What was your first shop experience like?
It was pretty grueling and hardcore! Long hours and very few days off, paying my dues to learn and gain my skills. I definitely got worked like a workhorse—and it got me to where I am today.
Do you have any special training?
Yes, I have tied in my underwater photography with my tattoo career starting many years ago, and it’s allowed me to pursue my education in photography. I think that, accompanied with being a master [scuba] diver, has certainly helped me stand apart from other marine life tattooers. I like to bring a lot of what I’m photographing into my actual work.
What drew you to work so often in sea life imagery?
I have had a deep love and infatuation with the ocean since I was a toddler. My uncle used to take me fishing and crabbing when I was very little, and it just went from there. I’ve also had an infatuation with sharks since I was a little boy, so as soon as I could get in the water and actually dive, I did. Somewhere along the way it dawned on me that I could marry that with tattooing.
What sets you apart from other artists?
I would definitely have to say it’s my quest to use my own original imagery. I like the fact that I often risk life and limb to swim out and get some of the compelling images that I am putting on people. I actually photograph most of the sharks that I am portraying in my work. I like spending a lot of time with my subject matter so I can offer subtle nuances. A simple photograph might not tell the whole story, but due to my time spent with my subject matter I can often add life to things and add certain details in the tattoo that you might not capture otherwise, just from being familiar with my subjects.
How have you branched out from tattooing?

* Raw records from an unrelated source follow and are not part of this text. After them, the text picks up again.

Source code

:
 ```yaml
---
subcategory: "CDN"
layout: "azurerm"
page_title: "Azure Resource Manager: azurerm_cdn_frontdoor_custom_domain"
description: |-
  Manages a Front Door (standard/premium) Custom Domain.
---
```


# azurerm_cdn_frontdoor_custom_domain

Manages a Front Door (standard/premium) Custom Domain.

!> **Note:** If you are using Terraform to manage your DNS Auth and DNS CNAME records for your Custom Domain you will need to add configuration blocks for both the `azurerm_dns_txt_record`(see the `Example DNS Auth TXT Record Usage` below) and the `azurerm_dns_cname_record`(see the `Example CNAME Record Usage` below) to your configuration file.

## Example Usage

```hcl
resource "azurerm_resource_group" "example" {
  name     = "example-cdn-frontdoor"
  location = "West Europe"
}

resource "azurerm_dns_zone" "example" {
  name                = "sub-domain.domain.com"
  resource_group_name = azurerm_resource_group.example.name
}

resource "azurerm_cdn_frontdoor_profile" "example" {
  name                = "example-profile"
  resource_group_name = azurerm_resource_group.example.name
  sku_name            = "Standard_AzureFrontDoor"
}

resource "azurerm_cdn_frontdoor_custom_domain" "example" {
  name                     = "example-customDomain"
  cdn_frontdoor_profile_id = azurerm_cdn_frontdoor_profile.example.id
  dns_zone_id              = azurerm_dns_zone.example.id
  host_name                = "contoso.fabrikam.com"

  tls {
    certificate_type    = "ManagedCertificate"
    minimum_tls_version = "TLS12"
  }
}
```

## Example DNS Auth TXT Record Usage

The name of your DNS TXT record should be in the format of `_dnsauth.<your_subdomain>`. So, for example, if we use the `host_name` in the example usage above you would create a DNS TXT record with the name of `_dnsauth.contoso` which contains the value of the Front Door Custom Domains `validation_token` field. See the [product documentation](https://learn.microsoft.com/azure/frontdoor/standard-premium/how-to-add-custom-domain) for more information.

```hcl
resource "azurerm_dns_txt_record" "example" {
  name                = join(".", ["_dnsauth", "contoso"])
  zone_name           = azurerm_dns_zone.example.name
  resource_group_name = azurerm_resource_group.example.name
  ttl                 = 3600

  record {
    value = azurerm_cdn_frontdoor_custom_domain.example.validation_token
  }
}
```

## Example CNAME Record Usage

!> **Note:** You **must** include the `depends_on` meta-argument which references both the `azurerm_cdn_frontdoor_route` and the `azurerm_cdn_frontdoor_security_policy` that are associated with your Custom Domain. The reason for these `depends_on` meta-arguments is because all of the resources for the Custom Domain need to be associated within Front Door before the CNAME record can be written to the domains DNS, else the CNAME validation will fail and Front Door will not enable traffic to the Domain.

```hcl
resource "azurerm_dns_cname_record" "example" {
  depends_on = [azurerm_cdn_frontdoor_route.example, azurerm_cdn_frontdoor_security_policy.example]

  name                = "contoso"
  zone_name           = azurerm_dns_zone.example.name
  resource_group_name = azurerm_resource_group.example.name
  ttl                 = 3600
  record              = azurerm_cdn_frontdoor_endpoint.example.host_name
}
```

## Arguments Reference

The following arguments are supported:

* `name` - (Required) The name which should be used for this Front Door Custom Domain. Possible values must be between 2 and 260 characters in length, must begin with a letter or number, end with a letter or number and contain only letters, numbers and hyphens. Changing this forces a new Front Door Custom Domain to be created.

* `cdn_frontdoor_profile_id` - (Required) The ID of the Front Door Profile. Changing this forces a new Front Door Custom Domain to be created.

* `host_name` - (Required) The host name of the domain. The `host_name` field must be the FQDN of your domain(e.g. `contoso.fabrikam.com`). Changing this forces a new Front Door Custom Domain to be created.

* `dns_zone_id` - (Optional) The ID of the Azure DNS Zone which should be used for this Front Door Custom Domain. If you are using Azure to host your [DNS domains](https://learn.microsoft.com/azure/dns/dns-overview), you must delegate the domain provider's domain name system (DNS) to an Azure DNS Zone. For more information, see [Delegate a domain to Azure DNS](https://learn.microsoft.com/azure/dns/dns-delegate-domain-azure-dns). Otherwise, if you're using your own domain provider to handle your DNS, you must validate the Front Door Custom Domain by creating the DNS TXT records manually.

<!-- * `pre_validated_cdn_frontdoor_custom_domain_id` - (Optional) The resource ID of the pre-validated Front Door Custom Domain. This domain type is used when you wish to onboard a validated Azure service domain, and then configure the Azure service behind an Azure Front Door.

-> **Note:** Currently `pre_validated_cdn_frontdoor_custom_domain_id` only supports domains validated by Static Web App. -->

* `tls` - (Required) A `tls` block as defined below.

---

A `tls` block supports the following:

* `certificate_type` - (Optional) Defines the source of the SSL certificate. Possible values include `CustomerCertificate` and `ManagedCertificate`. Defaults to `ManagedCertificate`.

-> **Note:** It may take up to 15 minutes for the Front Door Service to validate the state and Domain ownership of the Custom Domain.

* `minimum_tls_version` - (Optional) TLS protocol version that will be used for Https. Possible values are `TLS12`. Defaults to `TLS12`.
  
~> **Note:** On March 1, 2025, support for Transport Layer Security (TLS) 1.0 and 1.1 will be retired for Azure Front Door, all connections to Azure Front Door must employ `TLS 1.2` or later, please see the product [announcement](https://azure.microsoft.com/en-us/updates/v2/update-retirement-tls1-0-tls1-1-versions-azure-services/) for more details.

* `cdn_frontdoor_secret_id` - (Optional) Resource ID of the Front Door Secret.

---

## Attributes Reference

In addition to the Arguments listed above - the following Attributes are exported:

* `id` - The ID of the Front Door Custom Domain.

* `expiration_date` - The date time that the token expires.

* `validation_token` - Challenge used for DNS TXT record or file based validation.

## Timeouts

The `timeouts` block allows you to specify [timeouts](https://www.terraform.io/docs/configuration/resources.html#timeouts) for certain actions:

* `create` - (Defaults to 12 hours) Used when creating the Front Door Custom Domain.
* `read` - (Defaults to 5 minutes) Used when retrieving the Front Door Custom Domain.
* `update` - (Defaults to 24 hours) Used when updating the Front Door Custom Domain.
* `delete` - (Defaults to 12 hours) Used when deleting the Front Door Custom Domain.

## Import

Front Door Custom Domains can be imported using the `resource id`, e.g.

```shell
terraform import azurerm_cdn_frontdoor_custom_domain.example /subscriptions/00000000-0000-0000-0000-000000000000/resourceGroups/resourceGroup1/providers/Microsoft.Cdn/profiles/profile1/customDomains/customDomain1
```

I have recently started displaying my works in galleries, and more specifically at Pelagic Gallery in Destin, FL. Also, I have had my work published in a lot of photography magazines. I have won international photography contests like “Ocean Views” in Nature’s Best Photography, which has landed my work in the Smithsonian. I am currently working with Pelagic Clothing on a line of ocean tattoo scene apparel coming out in 2015. I recently was enlisted by Sea World and started selling a lot of my photography through them, and I am currently working on more underwater photography for them. I am a very proud member of the Ocean Artists Society and feel very strong about sending a message of ocean conservation through my work.

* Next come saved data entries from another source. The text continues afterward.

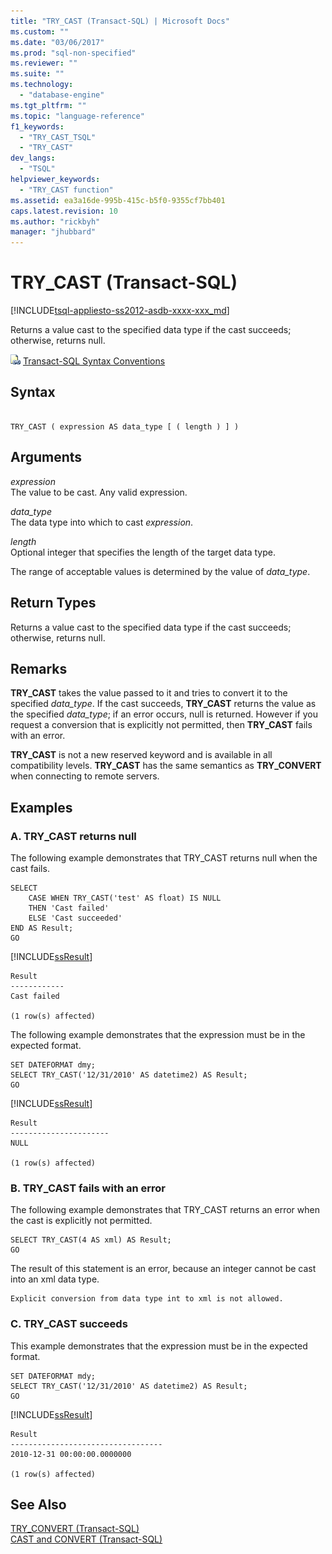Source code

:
 ```yaml
---
title: "TRY_CAST (Transact-SQL) | Microsoft Docs"
ms.custom: ""
ms.date: "03/06/2017"
ms.prod: "sql-non-specified"
ms.reviewer: ""
ms.suite: ""
ms.technology: 
  - "database-engine"
ms.tgt_pltfrm: ""
ms.topic: "language-reference"
f1_keywords: 
  - "TRY_CAST_TSQL"
  - "TRY_CAST"
dev_langs: 
  - "TSQL"
helpviewer_keywords: 
  - "TRY_CAST function"
ms.assetid: ea3a16de-995b-415c-b5f0-9355cf7bb401
caps.latest.revision: 10
ms.author: "rickbyh"
manager: "jhubbard"
---
```

# TRY_CAST (Transact-SQL)
[!INCLUDE[tsql-appliesto-ss2012-asdb-xxxx-xxx_md](../../relational-databases/databases/includes/tsql-appliesto-ss2012-asdb-xxxx-xxx-md.md)]

  Returns a value cast to the specified data type if the cast succeeds; otherwise, returns null.  
  
 ![Topic link icon](../../a9notintoc/media/topic-link.gif "Topic link icon") [Transact-SQL Syntax Conventions](../../t-sql/language-elements/transact-sql-syntax-conventions-transact-sql.md)  
  
## Syntax  
  
```  
  
TRY_CAST ( expression AS data_type [ ( length ) ] )  
```  
  
## Arguments  
 *expression*  
 The value to be cast. Any valid expression.  
  
 *data_type*  
 The data type into which to cast *expression*.  
  
 *length*  
 Optional integer that specifies the length of the target data type.  
  
 The range of acceptable values is determined by the value of *data_type*.  
  
## Return Types  
 Returns a value cast to the specified data type if the cast succeeds; otherwise, returns null.  
  
## Remarks  
 **TRY_CAST** takes the value passed to it and tries to convert it to the specified *data_type*. If the cast succeeds, **TRY_CAST** returns the value as the specified *data_type*; if an error occurs, null is returned. However if you request a conversion that is explicitly not permitted, then **TRY_CAST** fails with an error.  
  
 **TRY_CAST** is not a new reserved keyword and is available in all compatibility levels. **TRY_CAST** has the same semantics as **TRY_CONVERT** when connecting to remote servers.  
  
## Examples  
  
### A. TRY_CAST returns null  
 The following example demonstrates that TRY_CAST returns null when the cast fails.  
  
```tsql  
SELECT   
    CASE WHEN TRY_CAST('test' AS float) IS NULL   
    THEN 'Cast failed'  
    ELSE 'Cast succeeded'  
END AS Result;  
GO  
```  
  
 [!INCLUDE[ssResult](../../relational-databases/includes/ssresult-md.md)]  
  
```  
Result  
------------  
Cast failed  
  
(1 row(s) affected)  
```  
  
 The following example demonstrates that the expression must be in the expected format.  
  
```tsql  
SET DATEFORMAT dmy;  
SELECT TRY_CAST('12/31/2010' AS datetime2) AS Result;  
GO  
```  
  
 [!INCLUDE[ssResult](../../relational-databases/includes/ssresult-md.md)]  
  
```  
Result  
----------------------  
NULL  
  
(1 row(s) affected)  
```  
  
### B. TRY_CAST fails with an error  
 The following example demonstrates that TRY_CAST returns an error when the cast is explicitly not permitted.  
  
```tsql  
SELECT TRY_CAST(4 AS xml) AS Result;  
GO  
```  
  
 The result of this statement is an error, because an integer cannot be cast into an xml data type.  
  
```  
Explicit conversion from data type int to xml is not allowed.  
```  
  
### C. TRY_CAST succeeds  
 This example demonstrates that the expression must be in the expected format.  
  
```  
SET DATEFORMAT mdy;  
SELECT TRY_CAST('12/31/2010' AS datetime2) AS Result;  
GO  
```  
  
 [!INCLUDE[ssResult](../../relational-databases/includes/ssresult-md.md)]  
  
```  
Result  
----------------------------------  
2010-12-31 00:00:00.0000000  
  
(1 row(s) affected)  
```  
  
## See Also  
 [TRY_CONVERT &#40;Transact-SQL&#41;](../../t-sql/functions/try-convert-transact-sql.md)   
 [CAST and CONVERT &#40;Transact-SQL&#41;](../../t-sql/functions/cast-and-convert-transact-sql.md)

What tattoo artists do you admire most?
A few names that come to mind are—but are not limited to—Tony Olivas, Nikko Hurtado, Guy Aitchison, Mike DeVries, Joe Romeiro, Mark Longenecker, Carlos Torres, Dmitriy Samohin, Stefano Alcantara, Jose Perez Jr., Timothy Boor, Tattoo Ish, Big Gus, Joey Hamilton, and Tom Renshaw.
Is there a tattoo that you haven’t done yet that you are dying to do?
I want to do a realistic, badass octopus on a throat; a life-size sea turtle that covers an entire back; a portrait of a sea turtle with its face breaking out of the water to take a breath of air encompassing at least half of an arm, if not larger; a massive great white head portrait; I want to get somebody that will let me do the biggest shark tattoo that the industry has ever seen. I’ve always wanted to do a full sleeve of a giant squid battling a sperm whale. That’s always been on my list.